In [None]:
# Parsing contry and other data that does not exist in the Meta Kaggle dataset
import requests
from bs4 import BeautifulSoup
import time
import re
import json

In [None]:
import pandas as pd
from pathlib import Path

INPUT_FOLDER = Path('/kaggle/input/meta-kaggle/')

In [None]:
REQUEST_DELAY = 0.5  # for time.sleep

In [None]:
competitions = pd.read_csv(INPUT_FOLDER / 'Competitions.csv')
teams = pd.read_csv(INPUT_FOLDER / 'Teams.csv')
users = pd.read_csv(INPUT_FOLDER / 'Users.csv' )
team_memberships = pd.read_csv(INPUT_FOLDER / 'TeamMemberships.csv')
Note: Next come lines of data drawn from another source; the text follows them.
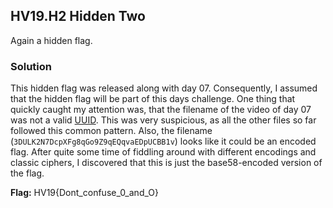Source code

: ## HV19.H2 Hidden Two

Again a hidden flag.

### Solution

This hidden flag was released along with day 07. Consequently, I assumed that the hidden flag will be part of this days challenge. One thing that quickly caught my attention was, that the filename of the video of day 07 was not a valid [UUID](https://de.wikipedia.org/wiki/Universally_Unique_Identifier). This was very suspicious, as all the other files so far followed this common pattern. Also, the filename (`3DULK2N7DcpXFg8qGo9Z9qEQqvaEDpUCBB1v`) looks like it could be an encoded flag. After quite some time of fiddling around with different encodings and classic ciphers, I discovered that this is just the base58-encoded version of the flag.

**Flag:** HV19{Dont_confuse_0_and_O}
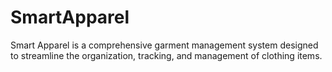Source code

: # SmartApparel
Smart Apparel is a comprehensive garment management system designed to streamline the organization, tracking, and management of clothing items. 
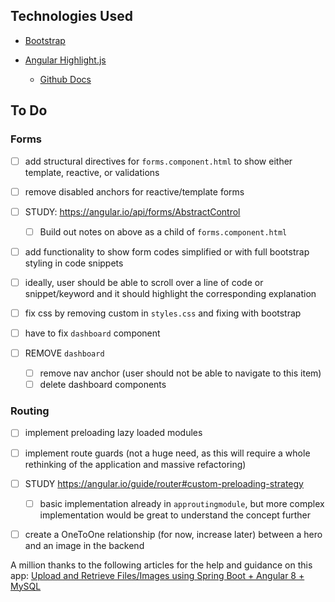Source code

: ## Technologies Used

- [Bootstrap](https://getbootstrap.com/)

- [Angular Highlight.js](https://www.npmjs.com/package/ngx-highlightjs)
    - [Github Docs](https://github.com/highlightjs/highlight.js)

## To Do 

### Forms

- [ ] add structural directives for `forms.component.html` to show either template, reactive, or validations
- [ ] remove disabled anchors for reactive/template forms
- [ ] STUDY: https://angular.io/api/forms/AbstractControl
    - [ ] Build out notes on above as a child of `forms.component.html`
- [ ] add functionality to show form codes simplified or with full bootstrap styling in code snippets  
- [ ] ideally, user should be able to scroll over a line of code or snippet/keyword and it should highlight the corresponding explanation  
- [ ] fix css by removing custom in `styles.css` and fixing with bootstrap

- [ ] have to fix `dashboard` component
- [ ] REMOVE `dashboard` 
    - [ ] remove nav anchor (user should not be able to navigate to this item)
    - [ ] delete dashboard components 

### Routing 
 - [ ] implement preloading lazy loaded modules 
 - [ ] implement route guards (not a huge need, as this will require a whole rethinking of the application and massive refactoring)
 - [ ] STUDY https://angular.io/guide/router#custom-preloading-strategy
    - [ ] basic implementation already in `approutingmodule`, but more complex implementation would be great to understand the concept further



 - [ ] create a OneToOne relationship (for now, increase later) between a hero and an image in the backend



 A million thanks to the following articles for the help and guidance on this app:
 [Upload and Retrieve Files/Images using Spring Boot + Angular 8 + MySQL](https://medium.com/@rameez.s.shaikh/upload-and-retrieve-images-using-spring-boot-angular-8-mysql-18c166f7bc98)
It looks like the dataset does not contain information about a user's country. So, scraping is needed. Let's follow approach used in the following notebook: https://www.kaggle.com/sahidvelji/meet-the-kaggle-team 

## What competition are you looking at?

Set up competition name. Please use respective Slug.

In [None]:
display(competitions[competitions.HostSegmentTitle == 'Featured'].head(3))

In [None]:
# A value from the Slug column
COMPETITION_SLUG = '3d-object-detection-for-autonomous-vehicles'

In [None]:
competition_id = competitions.loc[competitions.Slug == COMPETITION_SLUG, 'Id'].values[0]
competition_id

## Get all users who participated in the selected competition

In [None]:
competition_team = teams[(teams.CompetitionId == competition_id) & (~teams.PublicLeaderboardRank.isnull())]

Number of teams:

In [None]:
len(competition_team)

In [None]:
competition_team.head()

In [None]:
competition_participants = (
    competition_team
    .merge(team_memberships, left_on='Id', right_on='TeamId', how='left')
    .merge(users, left_on='UserId', right_on='Id', how='left')[
        ['TeamName', 'PublicLeaderboardRank', 'PrivateLeaderboardRank', 'Medal', 'UserName']]
).sort_values(by='PublicLeaderboardRank')

In [None]:
competition_participants.head(10)

## Parse country from the users' profiles

In [None]:
KAGGLE_BASE_URL = "https://kaggle.com/"

In [None]:
usernames = competition_participants['UserName'].dropna()

In [None]:
subset_fields = set(['city', 'region', 'country', 'occupation', 'organization'])
users_data = []
for username in usernames.head(50):
    time.sleep(REQUEST_DELAY)
    profile_url = f'{KAGGLE_BASE_URL}{username}'
    
    result = requests.get(profile_url)
    src = result.text
    soup = BeautifulSoup(src, 'html.parser').find_all("div", id="site-body")[0].find("script")
    
    user_info = re.search('Kaggle.State.push\(({.*})', str(soup)).group(1)
    user_dict = json.loads(user_info)

    user_subset = {k:v  for k, v in user_dict.items() if k in subset_fields}
    user_subset.update({'username': username})

    users_data.append(user_subset)

In [None]:
users_data_df = pd.DataFrame(users_data)
users_data_df.head(10)

In [None]:
country_counts = users_data_df.country.value_counts(dropna=False)
country_counts

In [None]:
country_counts.plot(kind='bar');